Why is method overload resolution determined at compile time?


I am trying to understand why we have polymorphism / dynamic binding with overridden methods, but not overloaded methods. I understand that there’s indirection that allows us to index into a vtable to allow us to do this in a language like C++ or Java. I’m curious why the same isn’t the case for resolving overloaded methods — my intuition leads me to believe we could have a level of indirection that allows us to determine at runtime which overloaded method to invoke based on the runtime type.

I’m wondering if this design decision was made for performance reasons or if there’s extra complexity I’m neglecting to consider.


Solution

  • I have not read the minds of the language designers, so cannot really tell you. I am thinking of it in this way:

    • Overridden methods are different implementations of the same method at different levels in the superclass/subclass hierarchy. The subclass generally uses the same method signature (it’s allowed to return a more specific type and to declare fewer exceptions to be thrown, but it cannot completely redefine the method header, or it will no longer be an override).
    • Overloaded methods are really just different methods that happen to have the same name. Then the parameter types are used for distinguishing. Just like the compiler always decides on compile time which method to call, this is also the case with overloaded methods.
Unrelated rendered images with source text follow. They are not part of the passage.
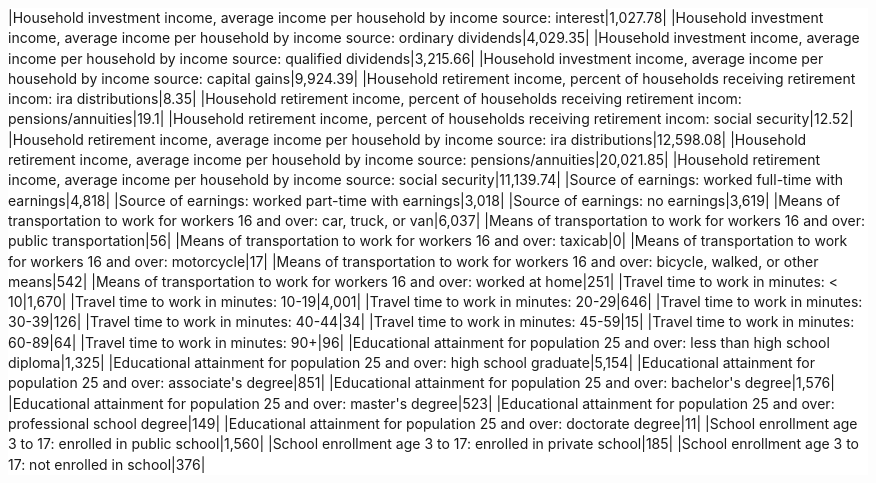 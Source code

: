|Household investment income, average income per household by income source: interest|1,027.78|
|Household investment income, average income per household by income source: ordinary dividends|4,029.35|
|Household investment income, average income per household by income source: qualified dividends|3,215.66|
|Household investment income, average income per household by income source: capital gains|9,924.39|
|Household retirement income, percent of households receiving retirement incom: ira distributions|8.35|
|Household retirement income, percent of households receiving retirement incom: pensions/annuities|19.1|
|Household retirement income, percent of households receiving retirement incom: social security|12.52|
|Household retirement income, average income per household by income source: ira distributions|12,598.08|
|Household retirement income, average income per household by income source: pensions/annuities|20,021.85|
|Household retirement income, average income per household by income source: social security|11,139.74|
|Source of earnings: worked full-time with earnings|4,818|
|Source of earnings: worked part-time with earnings|3,018|
|Source of earnings: no earnings|3,619|
|Means of transportation to work for workers 16 and over: car, truck, or van|6,037|
|Means of transportation to work for workers 16 and over: public transportation|56|
|Means of transportation to work for workers 16 and over: taxicab|0|
|Means of transportation to work for workers 16 and over: motorcycle|17|
|Means of transportation to work for workers 16 and over: bicycle, walked, or other means|542|
|Means of transportation to work for workers 16 and over: worked at home|251|
|Travel time to work in minutes: < 10|1,670|
|Travel time to work in minutes: 10-19|4,001|
|Travel time to work in minutes: 20-29|646|
|Travel time to work in minutes: 30-39|126|
|Travel time to work in minutes: 40-44|34|
|Travel time to work in minutes: 45-59|15|
|Travel time to work in minutes: 60-89|64|
|Travel time to work in minutes: 90+|96|
|Educational attainment for population 25 and over: less than high school diploma|1,325|
|Educational attainment for population 25 and over: high school graduate|5,154|
|Educational attainment for population 25 and over: associate's degree|851|
|Educational attainment for population 25 and over: bachelor's degree|1,576|
|Educational attainment for population 25 and over: master's degree|523|
|Educational attainment for population 25 and over: professional school degree|149|
|Educational attainment for population 25 and over: doctorate degree|11|
|School enrollment age 3 to 17: enrolled in public school|1,560|
|School enrollment age 3 to 17: enrolled in private school|185|
|School enrollment age 3 to 17: not enrolled in school|376|
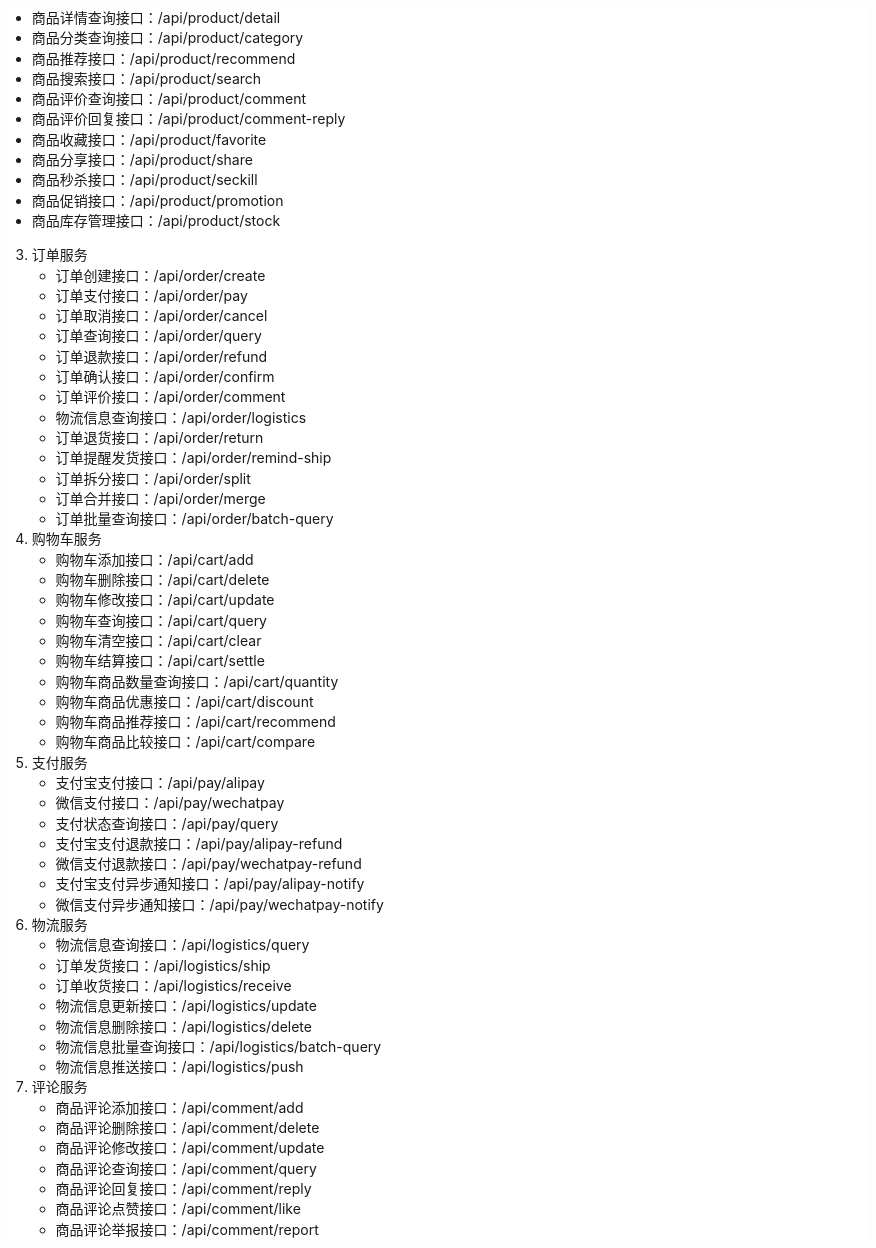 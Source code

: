    - 商品详情查询接口：/api/product/detail
   - 商品分类查询接口：/api/product/category
   - 商品推荐接口：/api/product/recommend
   - 商品搜索接口：/api/product/search
   - 商品评价查询接口：/api/product/comment
   - 商品评价回复接口：/api/product/comment-reply
   - 商品收藏接口：/api/product/favorite
   - 商品分享接口：/api/product/share
   - 商品秒杀接口：/api/product/seckill
   - 商品促销接口：/api/product/promotion
   - 商品库存管理接口：/api/product/stock
3. 订单服务
   - 订单创建接口：/api/order/create
   - 订单支付接口：/api/order/pay
   - 订单取消接口：/api/order/cancel
   - 订单查询接口：/api/order/query
   - 订单退款接口：/api/order/refund
   - 订单确认接口：/api/order/confirm
   - 订单评价接口：/api/order/comment
   - 物流信息查询接口：/api/order/logistics
   - 订单退货接口：/api/order/return
   - 订单提醒发货接口：/api/order/remind-ship
   - 订单拆分接口：/api/order/split
   - 订单合并接口：/api/order/merge
   - 订单批量查询接口：/api/order/batch-query
4. 购物车服务
   - 购物车添加接口：/api/cart/add
   - 购物车删除接口：/api/cart/delete
   - 购物车修改接口：/api/cart/update
   - 购物车查询接口：/api/cart/query
   - 购物车清空接口：/api/cart/clear
   - 购物车结算接口：/api/cart/settle
   - 购物车商品数量查询接口：/api/cart/quantity
   - 购物车商品优惠接口：/api/cart/discount
   - 购物车商品推荐接口：/api/cart/recommend
   - 购物车商品比较接口：/api/cart/compare
5. 支付服务
   - 支付宝支付接口：/api/pay/alipay
   - 微信支付接口：/api/pay/wechatpay
   - 支付状态查询接口：/api/pay/query
   - 支付宝支付退款接口：/api/pay/alipay-refund
   - 微信支付退款接口：/api/pay/wechatpay-refund
   - 支付宝支付异步通知接口：/api/pay/alipay-notify
   - 微信支付异步通知接口：/api/pay/wechatpay-notify
6. 物流服务
   - 物流信息查询接口：/api/logistics/query
   - 订单发货接口：/api/logistics/ship
   - 订单收货接口：/api/logistics/receive
   - 物流信息更新接口：/api/logistics/update
   - 物流信息删除接口：/api/logistics/delete
   - 物流信息批量查询接口：/api/logistics/batch-query
   - 物流信息推送接口：/api/logistics/push
7. 评论服务
   - 商品评论添加接口：/api/comment/add
   - 商品评论删除接口：/api/comment/delete
   - 商品评论修改接口：/api/comment/update
   - 商品评论查询接口：/api/comment/query
   - 商品评论回复接口：/api/comment/reply
   - 商品评论点赞接口：/api/comment/like
   - 商品评论举报接口：/api/comment/report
    As an observation (possibly a minor one), with runtime resolution of overloaded methods we could no longer statically type check the return value. Imagine we have

    public boolean foo(Number n);
    public String foo(Integer i);
    

    Now I would find it perfectly natural to call the former foo() like this:

        boolean result = foo(myNumber);
    

    Now if myNumber happened to be an Integer, the latter foo() would be called instead. It would return a String and I would have a type conversion error happening on runtime. I would not be amazed.

    … why then we can still have runtime polymorphism and it be considered static typing, but it wouldn't be if we did dynamic resolution of overloaded methods.

    Java has both: a static type and a runtime type. When I store an Integer into a variable declared to be a Number, then Number is the static type and Integer is the runtime type (BTW a type is not the same as a class). And you are correct, when I do myObject.foo(arg), then the runtime type of myObject decides which implementation of foo() gets called. And conceivably the runtime type of arg could have been involved in the decision too. It would get more complicated, and I am unsure about the gain.